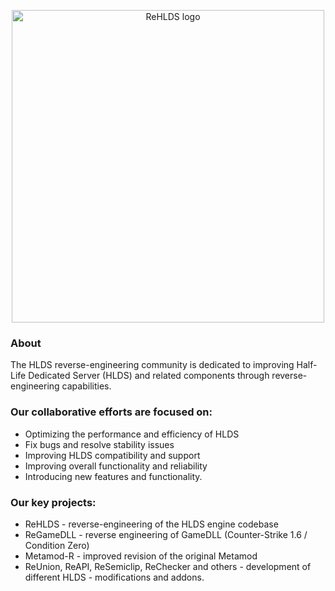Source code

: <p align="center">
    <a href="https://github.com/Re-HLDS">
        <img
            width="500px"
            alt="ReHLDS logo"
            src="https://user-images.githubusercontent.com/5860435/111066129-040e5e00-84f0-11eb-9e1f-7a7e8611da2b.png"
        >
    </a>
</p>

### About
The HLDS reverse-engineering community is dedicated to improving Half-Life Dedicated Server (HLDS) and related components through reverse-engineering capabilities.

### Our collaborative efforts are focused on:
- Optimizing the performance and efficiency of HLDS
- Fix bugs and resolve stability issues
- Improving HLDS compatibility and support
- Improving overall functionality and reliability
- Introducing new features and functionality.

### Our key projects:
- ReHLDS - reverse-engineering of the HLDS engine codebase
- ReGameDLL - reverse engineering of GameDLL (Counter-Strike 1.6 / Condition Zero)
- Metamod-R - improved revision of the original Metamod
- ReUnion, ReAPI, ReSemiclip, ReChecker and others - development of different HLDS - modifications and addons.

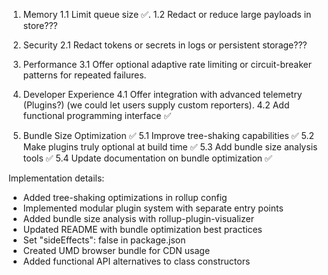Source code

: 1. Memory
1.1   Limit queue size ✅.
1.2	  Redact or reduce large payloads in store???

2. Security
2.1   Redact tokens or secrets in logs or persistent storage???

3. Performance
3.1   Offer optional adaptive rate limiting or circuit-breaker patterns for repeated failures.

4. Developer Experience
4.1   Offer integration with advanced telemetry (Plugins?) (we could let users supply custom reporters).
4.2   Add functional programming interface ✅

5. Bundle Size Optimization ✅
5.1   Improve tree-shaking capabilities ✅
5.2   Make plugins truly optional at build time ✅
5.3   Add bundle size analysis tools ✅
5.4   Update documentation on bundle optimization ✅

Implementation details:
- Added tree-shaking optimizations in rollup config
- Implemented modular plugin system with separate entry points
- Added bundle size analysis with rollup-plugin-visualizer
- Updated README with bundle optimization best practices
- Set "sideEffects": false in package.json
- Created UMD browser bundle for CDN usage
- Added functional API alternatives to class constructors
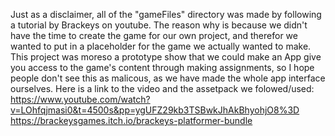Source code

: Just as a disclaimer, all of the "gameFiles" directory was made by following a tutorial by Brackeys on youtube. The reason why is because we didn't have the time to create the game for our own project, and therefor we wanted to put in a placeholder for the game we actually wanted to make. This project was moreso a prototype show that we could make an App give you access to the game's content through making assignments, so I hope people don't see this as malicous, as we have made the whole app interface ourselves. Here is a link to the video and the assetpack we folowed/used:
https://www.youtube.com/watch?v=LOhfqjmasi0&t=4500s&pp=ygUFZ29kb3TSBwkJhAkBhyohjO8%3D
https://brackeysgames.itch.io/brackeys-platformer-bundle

Task:
A single number is the answer: how many lines of the material above hold the word "rollup"?

Result below:
2